● EXERCISE BRIEF
Write only the number of lines in the data that contain the word "contains".
::::
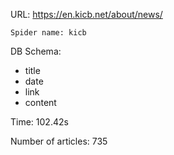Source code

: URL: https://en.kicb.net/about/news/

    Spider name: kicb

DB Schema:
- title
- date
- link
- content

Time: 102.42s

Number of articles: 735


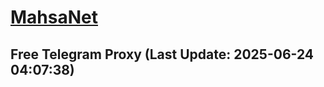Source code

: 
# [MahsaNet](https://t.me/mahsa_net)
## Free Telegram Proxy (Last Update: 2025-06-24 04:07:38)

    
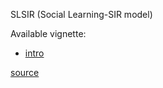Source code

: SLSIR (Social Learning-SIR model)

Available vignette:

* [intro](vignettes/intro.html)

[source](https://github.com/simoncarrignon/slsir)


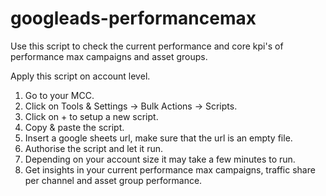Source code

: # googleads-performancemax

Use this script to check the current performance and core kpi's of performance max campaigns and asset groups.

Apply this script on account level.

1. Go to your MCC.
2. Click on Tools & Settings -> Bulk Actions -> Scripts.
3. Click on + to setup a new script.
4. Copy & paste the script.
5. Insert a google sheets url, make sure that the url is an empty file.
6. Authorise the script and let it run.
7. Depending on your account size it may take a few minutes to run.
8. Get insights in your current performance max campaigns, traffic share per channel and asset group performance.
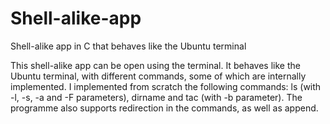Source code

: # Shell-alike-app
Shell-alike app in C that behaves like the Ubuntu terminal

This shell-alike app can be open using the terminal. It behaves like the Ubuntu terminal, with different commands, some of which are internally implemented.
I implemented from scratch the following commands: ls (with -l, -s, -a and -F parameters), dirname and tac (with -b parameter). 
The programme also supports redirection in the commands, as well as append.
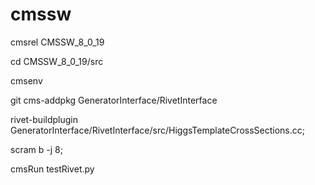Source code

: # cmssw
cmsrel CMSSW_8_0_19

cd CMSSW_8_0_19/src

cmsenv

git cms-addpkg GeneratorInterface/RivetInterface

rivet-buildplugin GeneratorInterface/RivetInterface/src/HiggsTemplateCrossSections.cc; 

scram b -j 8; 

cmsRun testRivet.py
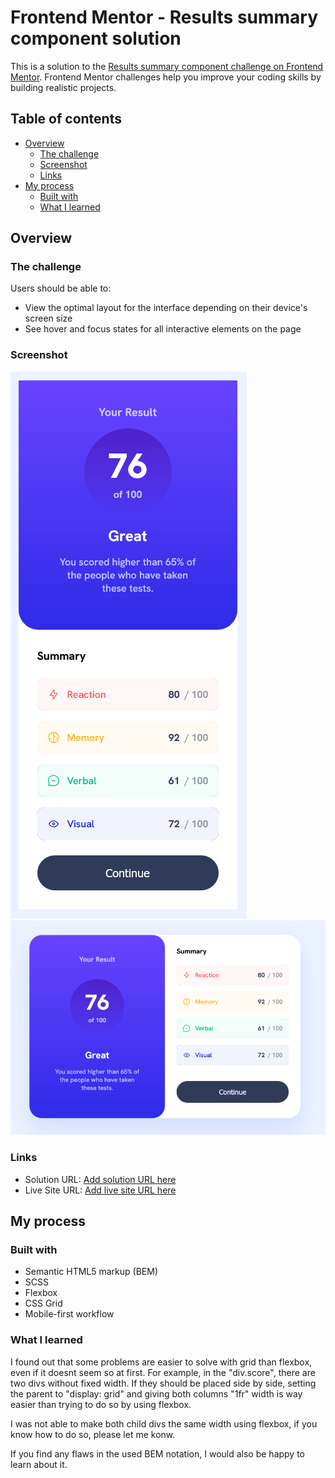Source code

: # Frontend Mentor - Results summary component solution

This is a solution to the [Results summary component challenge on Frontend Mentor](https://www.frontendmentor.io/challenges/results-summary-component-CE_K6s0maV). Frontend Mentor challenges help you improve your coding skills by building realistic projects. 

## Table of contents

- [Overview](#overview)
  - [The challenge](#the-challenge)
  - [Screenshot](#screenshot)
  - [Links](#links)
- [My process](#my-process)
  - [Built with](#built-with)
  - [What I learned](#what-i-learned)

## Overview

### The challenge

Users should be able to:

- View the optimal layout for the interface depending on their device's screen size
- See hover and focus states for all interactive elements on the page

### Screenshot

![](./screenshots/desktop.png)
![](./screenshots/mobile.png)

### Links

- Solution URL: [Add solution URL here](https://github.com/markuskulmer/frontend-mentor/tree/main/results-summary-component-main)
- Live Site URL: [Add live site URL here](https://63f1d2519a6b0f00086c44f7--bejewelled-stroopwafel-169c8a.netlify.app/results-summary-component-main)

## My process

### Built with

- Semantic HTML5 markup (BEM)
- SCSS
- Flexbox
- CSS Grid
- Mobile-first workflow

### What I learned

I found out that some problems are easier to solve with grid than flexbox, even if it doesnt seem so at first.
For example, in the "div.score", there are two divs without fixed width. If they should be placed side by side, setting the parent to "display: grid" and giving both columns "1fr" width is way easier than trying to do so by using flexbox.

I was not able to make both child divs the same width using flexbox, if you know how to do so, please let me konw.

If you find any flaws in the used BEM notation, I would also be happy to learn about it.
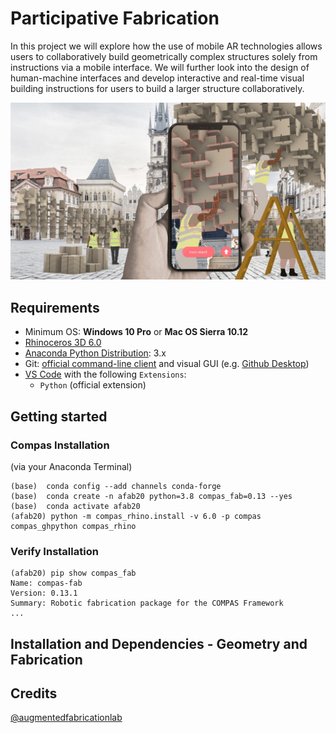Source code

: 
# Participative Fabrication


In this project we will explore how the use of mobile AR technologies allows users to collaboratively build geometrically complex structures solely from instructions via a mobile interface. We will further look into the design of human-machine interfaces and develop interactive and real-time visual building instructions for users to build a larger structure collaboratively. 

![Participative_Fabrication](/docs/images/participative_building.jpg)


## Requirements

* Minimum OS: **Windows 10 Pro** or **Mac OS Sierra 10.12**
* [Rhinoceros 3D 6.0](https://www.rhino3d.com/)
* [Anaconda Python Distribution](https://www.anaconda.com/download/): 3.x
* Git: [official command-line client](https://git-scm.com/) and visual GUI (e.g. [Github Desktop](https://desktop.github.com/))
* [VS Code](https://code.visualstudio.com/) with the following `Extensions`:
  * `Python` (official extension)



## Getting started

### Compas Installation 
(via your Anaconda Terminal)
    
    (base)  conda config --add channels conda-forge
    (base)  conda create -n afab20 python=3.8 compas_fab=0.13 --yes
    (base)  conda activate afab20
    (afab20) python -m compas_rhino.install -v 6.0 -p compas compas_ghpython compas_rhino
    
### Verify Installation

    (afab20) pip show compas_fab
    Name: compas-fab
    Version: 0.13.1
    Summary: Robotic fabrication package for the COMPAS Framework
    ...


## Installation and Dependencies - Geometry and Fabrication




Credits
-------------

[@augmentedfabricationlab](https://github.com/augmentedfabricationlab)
::::
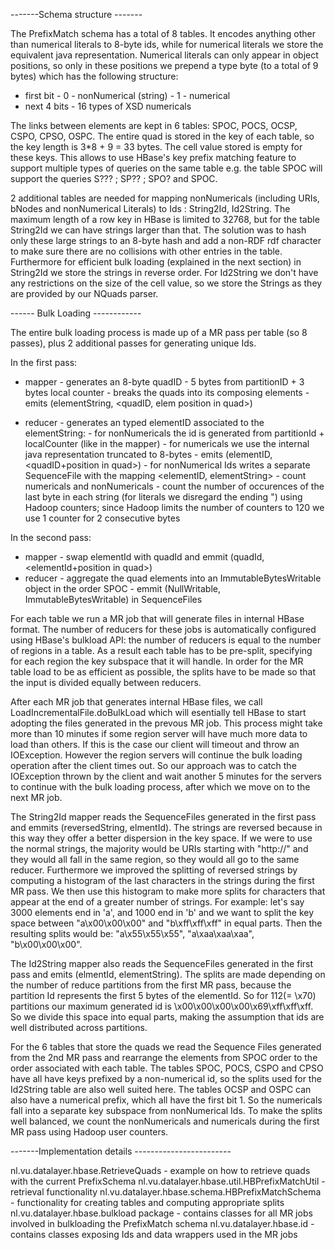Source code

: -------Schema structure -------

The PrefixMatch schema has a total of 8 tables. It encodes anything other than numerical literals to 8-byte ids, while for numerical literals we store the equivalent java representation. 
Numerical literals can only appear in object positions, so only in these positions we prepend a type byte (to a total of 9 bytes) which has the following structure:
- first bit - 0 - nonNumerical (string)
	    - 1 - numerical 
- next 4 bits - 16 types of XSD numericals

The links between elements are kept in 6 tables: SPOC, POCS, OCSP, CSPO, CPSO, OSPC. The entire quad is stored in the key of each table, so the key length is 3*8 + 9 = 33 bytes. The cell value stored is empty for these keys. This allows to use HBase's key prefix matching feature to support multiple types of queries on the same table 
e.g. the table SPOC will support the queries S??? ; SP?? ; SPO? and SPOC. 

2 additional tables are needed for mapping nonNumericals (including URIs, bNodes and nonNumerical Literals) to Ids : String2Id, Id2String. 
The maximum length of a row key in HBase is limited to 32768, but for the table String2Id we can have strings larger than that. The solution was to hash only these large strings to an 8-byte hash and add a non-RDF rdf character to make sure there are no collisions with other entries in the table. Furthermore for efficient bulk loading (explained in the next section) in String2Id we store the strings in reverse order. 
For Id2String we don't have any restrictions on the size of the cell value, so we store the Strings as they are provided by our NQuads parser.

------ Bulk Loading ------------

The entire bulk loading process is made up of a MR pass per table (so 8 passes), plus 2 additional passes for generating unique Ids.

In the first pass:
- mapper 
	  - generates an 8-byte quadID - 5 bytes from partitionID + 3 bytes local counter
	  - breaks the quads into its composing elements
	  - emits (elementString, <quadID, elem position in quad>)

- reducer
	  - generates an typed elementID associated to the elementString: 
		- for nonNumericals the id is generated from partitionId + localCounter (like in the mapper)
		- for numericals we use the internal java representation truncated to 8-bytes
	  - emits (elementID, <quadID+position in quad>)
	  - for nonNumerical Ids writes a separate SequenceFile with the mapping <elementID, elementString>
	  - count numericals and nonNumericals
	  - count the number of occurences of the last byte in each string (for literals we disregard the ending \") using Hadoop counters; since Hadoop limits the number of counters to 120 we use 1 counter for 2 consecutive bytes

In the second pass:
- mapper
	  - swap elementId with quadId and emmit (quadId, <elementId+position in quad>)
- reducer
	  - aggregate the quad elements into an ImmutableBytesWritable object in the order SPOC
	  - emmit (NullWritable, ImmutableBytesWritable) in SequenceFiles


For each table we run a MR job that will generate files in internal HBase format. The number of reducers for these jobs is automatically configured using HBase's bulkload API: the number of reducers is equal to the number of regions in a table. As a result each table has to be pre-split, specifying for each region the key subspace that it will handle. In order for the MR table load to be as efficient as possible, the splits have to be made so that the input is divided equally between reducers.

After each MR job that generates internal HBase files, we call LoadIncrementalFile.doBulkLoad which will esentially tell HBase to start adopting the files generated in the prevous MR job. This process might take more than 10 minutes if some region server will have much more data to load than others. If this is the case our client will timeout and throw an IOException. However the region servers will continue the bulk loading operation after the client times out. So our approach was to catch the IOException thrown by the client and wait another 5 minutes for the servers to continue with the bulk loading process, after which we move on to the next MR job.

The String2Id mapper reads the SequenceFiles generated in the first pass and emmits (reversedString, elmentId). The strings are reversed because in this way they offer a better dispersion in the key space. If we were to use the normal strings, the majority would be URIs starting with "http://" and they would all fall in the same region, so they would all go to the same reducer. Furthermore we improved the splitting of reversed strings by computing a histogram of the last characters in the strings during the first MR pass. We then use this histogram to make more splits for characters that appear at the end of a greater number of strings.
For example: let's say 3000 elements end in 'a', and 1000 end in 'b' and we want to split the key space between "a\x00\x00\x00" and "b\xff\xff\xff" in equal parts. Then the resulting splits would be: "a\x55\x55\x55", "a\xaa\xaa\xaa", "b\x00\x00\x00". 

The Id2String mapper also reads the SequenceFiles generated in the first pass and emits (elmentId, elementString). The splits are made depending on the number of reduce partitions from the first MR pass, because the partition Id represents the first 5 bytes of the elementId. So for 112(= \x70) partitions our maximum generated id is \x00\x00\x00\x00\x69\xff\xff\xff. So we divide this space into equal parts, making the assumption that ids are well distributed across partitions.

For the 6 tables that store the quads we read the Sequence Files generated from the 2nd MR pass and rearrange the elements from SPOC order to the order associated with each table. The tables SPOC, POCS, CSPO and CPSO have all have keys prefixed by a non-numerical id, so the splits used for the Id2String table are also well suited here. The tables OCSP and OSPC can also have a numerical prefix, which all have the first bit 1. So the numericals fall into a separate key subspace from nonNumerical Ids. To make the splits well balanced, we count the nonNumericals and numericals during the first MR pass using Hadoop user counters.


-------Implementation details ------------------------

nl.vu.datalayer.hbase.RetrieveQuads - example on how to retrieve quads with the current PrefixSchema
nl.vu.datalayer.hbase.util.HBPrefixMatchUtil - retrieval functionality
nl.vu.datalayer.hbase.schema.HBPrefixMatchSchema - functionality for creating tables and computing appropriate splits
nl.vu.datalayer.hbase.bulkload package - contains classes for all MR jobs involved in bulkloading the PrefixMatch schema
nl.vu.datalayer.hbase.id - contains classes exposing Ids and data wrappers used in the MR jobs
::::
● ANSWER AREA
2